No sé qué decirte, pero no vine al País de las Maravillas para encontrarme con casis que podría haber sorteado si hubiera estado consciente. Cuántas historias he dejado a medio deshacer por la luz cegadora de una lámpara. ¿Ahora soy una polilla? Vivo más intensamente cuando estoy dormida. Tiemblo solo al acordarme del tacto de sus dedos por la curva de mi espalda. El poder de los sueños. Pasan desapercibidos por ser efímeros, insípidos, inodoros, incoloros. Intocables. Pero te levantas con una marca grabada a fuego sobre tu piel. Y sabes que ha ocurrido de verdad. Aunque el escenario haya sido una mente llena de trastos y con falta de backups. ¿Te ha pasado alguna vez ver a esa persona en tus sueños, y vivir una historia tan intensa que te cambia, y sobre todo, cambia la forma en que le ves? Es el mismo, la misma, pero no para ti. Para ti es más sagrado, es secreto. Soñar con lo que no se puede tener, un mantra diario que se extiende al mundo de los sonámbulos y al de los mortales con insomnio.
Hagamos un inciso. Vamos a tomar un café. Y si deseas traer tu vida para endulzarlo, estaría muy bien.
Vale. Ya estás despierta. Ahora explícale a tu cuerpo que lo que ha vivido en realidad no ha sucedido. Explícale a tus labios que lo que él respira está hecho de un material diferente que aquel cálido aliento que te envolvió cuando bajaste la guardia. Son bocas diferentes. No es él. Eres tú ocupando su lugar. No fue su voz, sino tu musicalidad enmascarada bajo testosterona robada indecorosamente. Sabes que apenas sabes. No le conoces. Solo intuyes, y a partir de ahí has tejido toda una historia que ha acabado por tener sentido. Tanto, que la realidad te parece surrealista. Desconocidos nivel suelo. Íntimos nivel cielo.
Ya está, sueño analizado. Ahora que sabes que son representaciones de todas las piezas que conforman tu personalidad, ya no tiene tanta gracia echarse a temblar cuando te le cruzas por el pasillo del gimnasio y te saluda como quién se despide de un colega. Y te repites. No es él. El del sueño es otro. Pero tu cuerpo va por libre y revive inoportunamente todo, absolutamente todo lo que esas manos desataron por cada poro de tu piel, repostando en el ombligo para ascender colina arriba, entre valles y algún que otro quebradero de cabeza.
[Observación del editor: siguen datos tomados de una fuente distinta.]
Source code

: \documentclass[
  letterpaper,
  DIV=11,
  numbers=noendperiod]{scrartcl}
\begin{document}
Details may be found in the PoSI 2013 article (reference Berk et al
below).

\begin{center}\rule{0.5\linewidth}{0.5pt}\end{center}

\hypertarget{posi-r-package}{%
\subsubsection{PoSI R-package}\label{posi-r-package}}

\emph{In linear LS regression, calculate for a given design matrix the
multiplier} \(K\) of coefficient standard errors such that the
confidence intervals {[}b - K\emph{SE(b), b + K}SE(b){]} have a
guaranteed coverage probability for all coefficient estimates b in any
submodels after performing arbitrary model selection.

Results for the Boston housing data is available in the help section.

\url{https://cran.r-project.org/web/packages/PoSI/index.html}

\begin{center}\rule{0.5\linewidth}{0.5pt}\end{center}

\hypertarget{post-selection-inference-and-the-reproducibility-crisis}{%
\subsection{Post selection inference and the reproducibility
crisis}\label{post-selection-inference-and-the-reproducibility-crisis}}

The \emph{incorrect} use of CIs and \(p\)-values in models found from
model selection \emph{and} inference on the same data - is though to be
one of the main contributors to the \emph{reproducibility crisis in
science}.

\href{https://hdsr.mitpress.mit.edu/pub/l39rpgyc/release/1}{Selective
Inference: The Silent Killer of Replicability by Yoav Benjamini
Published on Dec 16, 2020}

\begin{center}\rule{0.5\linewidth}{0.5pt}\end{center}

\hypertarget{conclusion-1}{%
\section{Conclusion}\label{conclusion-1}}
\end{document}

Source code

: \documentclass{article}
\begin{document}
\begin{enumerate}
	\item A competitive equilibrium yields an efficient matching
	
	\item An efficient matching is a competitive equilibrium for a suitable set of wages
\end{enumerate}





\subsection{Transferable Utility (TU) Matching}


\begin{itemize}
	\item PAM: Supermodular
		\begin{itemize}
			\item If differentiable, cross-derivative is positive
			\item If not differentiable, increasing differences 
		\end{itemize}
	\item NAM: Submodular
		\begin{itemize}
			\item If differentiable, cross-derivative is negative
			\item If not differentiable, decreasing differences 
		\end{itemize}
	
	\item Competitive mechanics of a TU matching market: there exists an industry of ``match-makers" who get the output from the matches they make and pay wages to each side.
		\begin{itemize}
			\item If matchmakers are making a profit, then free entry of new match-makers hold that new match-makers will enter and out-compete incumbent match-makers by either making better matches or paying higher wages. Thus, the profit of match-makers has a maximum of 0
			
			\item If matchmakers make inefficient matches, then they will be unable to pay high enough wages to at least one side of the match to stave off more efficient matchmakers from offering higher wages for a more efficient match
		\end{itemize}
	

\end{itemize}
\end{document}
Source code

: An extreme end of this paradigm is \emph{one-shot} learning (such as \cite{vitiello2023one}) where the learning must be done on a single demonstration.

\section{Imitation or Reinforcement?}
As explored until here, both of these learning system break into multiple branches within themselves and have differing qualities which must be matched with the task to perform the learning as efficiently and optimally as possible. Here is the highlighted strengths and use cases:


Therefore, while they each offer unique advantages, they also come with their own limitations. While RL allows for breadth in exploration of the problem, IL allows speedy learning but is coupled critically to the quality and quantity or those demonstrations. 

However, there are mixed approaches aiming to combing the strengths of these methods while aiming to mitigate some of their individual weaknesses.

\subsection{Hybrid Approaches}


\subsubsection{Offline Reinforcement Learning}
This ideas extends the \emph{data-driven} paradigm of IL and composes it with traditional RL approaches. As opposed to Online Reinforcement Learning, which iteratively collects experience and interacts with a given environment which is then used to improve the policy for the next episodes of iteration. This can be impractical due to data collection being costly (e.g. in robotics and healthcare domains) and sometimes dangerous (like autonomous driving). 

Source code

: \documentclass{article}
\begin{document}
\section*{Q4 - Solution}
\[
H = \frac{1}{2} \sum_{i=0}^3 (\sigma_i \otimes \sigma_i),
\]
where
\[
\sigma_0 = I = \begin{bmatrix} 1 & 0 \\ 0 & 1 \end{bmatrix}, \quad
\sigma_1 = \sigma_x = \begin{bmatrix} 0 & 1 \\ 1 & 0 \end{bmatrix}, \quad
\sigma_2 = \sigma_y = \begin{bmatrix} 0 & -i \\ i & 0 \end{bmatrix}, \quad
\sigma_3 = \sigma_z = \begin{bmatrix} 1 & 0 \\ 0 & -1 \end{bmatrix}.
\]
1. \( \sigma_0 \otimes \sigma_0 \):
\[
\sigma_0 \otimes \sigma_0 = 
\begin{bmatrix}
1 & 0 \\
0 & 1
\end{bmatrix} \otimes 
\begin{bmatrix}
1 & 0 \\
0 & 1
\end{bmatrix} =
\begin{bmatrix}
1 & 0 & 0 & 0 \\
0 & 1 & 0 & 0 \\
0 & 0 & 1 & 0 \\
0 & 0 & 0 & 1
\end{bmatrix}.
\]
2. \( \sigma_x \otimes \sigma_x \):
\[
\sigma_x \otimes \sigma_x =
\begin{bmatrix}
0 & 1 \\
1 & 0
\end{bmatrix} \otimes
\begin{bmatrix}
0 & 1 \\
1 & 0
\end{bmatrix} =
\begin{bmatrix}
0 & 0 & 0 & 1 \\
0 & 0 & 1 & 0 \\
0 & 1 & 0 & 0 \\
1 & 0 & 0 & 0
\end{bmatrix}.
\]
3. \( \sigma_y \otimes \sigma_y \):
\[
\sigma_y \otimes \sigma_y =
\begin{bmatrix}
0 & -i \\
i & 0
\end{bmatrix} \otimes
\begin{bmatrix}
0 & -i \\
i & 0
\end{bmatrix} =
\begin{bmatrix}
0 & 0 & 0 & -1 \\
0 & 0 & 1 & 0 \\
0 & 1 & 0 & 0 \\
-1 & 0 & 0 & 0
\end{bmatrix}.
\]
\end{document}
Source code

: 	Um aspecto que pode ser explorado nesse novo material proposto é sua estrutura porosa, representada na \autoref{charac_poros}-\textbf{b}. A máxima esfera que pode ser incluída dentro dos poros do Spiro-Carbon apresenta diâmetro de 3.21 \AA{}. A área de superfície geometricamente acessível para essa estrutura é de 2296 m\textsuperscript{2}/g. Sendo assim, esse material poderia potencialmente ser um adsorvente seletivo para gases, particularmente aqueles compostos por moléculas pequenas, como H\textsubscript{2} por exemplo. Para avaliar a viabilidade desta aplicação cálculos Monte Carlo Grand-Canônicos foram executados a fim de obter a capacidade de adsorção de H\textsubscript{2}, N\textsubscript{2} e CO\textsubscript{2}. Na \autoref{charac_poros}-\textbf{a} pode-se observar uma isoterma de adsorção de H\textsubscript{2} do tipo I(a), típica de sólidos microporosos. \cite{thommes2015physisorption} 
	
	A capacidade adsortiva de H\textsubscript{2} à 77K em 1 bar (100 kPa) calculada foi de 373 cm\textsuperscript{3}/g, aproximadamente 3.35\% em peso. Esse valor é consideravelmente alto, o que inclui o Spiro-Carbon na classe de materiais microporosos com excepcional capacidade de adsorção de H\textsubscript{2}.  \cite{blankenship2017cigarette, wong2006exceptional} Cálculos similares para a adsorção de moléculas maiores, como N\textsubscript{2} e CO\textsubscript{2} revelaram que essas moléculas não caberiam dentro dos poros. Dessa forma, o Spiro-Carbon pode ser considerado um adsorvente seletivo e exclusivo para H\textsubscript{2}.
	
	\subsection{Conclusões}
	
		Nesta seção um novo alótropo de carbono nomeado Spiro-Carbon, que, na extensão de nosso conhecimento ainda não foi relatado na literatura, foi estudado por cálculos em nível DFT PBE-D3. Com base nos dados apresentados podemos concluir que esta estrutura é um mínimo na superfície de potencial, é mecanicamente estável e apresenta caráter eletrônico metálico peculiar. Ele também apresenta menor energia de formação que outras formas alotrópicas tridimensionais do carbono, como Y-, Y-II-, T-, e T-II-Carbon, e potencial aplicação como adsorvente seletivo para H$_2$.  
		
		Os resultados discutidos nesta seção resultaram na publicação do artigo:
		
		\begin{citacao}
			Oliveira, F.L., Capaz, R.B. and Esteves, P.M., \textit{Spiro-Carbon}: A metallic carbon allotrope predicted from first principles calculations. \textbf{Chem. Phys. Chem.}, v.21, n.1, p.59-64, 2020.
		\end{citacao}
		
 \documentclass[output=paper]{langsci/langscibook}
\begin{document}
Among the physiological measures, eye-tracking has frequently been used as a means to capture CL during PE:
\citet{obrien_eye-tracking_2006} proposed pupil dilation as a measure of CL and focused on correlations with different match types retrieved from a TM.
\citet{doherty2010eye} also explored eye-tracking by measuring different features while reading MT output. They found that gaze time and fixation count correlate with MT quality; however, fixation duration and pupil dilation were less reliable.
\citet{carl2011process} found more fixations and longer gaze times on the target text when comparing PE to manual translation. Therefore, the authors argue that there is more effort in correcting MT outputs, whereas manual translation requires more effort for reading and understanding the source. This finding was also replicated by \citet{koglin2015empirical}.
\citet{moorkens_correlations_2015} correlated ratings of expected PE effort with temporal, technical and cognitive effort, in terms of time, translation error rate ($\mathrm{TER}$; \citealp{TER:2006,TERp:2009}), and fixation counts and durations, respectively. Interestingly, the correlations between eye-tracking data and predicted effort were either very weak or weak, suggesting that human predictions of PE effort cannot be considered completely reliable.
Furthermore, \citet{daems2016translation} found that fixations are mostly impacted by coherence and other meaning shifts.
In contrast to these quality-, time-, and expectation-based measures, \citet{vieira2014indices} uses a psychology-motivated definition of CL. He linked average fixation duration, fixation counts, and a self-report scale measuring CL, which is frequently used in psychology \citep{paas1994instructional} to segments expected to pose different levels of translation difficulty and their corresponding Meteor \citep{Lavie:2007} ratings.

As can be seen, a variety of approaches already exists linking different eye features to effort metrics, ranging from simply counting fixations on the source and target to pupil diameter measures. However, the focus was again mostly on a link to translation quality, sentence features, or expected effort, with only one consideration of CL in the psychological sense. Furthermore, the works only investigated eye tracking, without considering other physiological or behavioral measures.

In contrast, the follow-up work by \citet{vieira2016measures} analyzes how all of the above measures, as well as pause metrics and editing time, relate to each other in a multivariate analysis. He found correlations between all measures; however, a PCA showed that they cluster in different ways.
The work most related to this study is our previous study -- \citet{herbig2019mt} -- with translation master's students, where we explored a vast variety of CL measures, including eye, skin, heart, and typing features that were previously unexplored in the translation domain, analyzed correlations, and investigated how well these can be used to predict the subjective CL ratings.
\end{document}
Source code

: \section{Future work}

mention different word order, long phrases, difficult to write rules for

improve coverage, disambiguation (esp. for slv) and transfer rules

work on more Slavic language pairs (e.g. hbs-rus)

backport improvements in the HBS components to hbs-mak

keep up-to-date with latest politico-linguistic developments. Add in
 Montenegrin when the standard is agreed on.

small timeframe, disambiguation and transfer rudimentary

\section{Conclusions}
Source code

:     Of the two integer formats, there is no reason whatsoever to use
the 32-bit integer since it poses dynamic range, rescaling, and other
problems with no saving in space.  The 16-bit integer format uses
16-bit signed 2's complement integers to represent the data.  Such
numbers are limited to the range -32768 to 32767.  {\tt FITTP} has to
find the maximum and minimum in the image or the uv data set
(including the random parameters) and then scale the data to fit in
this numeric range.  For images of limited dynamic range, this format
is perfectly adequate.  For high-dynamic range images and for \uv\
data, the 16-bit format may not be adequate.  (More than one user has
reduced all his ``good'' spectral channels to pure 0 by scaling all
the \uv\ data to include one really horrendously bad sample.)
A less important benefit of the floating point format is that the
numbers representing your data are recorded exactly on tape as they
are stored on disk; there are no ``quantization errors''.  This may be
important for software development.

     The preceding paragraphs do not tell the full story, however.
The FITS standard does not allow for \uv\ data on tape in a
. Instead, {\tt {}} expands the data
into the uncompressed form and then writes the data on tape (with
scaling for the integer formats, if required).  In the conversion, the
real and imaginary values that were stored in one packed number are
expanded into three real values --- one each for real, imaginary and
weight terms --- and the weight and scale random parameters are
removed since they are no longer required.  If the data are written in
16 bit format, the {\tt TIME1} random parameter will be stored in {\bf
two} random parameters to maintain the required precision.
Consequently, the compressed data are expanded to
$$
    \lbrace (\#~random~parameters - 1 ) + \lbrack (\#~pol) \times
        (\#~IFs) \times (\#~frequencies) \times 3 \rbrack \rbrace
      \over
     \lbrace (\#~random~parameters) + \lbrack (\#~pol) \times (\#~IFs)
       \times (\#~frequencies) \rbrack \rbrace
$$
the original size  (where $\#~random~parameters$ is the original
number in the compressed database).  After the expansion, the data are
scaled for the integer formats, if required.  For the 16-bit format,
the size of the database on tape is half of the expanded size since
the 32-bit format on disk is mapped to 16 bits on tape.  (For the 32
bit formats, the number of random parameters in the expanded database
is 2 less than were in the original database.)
Espera. En el sueño no tenía novia. ¿Tenía novia? Tiene novia. No es él. Eres tú. Has sido tú todo el tiempo, y aún así buscas desesperadamente el contacto visual porque sabes que no apartará la mirada. Algo dentro de él se siente ligeramente atraído hacia tu indiferencia fingida. La actuación se nota a leguas, pero no es defecto. Te cruzas con él, acompañado, te vuelves para reafirmar tu postura, y él ya te estaba mirando. De nuevo. Acompañado.
Pero luego vuelve a su papel de hombre enamorado, y finge que no conoce tus descaros, ni tus encontronazos, ni esa mirada tuya que le desnuda hasta el alma. No te conoce, y se jacta orgulloso de ello. Te ve subir y se le caen las razones por las que está mal. La confianza te sonríe, y de un comentario jocoso a una morena despampanante te baja de golpe a la tierra de nuevo. Que en las nubes hace demasiado frío para mentes soñadoras. Le tienes metido en la cabeza, como una pastilla incrustada. Y todo por el maldito sueño que arrancó de tus labios más jadeos que sollozos. Ahora olvídate de todo aquello. Si eres capaz. Y mírale como lo que es, un desconocido con el que jugaste. En tus sueños.
Curiosidad: Las personas tímidas tienen las mentes más ruidosas.
Tengo sueño, pero no quiero encontrarte en él. Bastantes pesadillas he tenido queriendo sin ser querida, como ecos de lo que pasó para recordarme que no me olvide de aquella que lo perdió todo al apostar por invierno cuando salió el sol. Otra vez no. La princesa que creía en los cuentos de hadas. O en mi caso, la princesa sin cuento que creía en los sueños de nadas.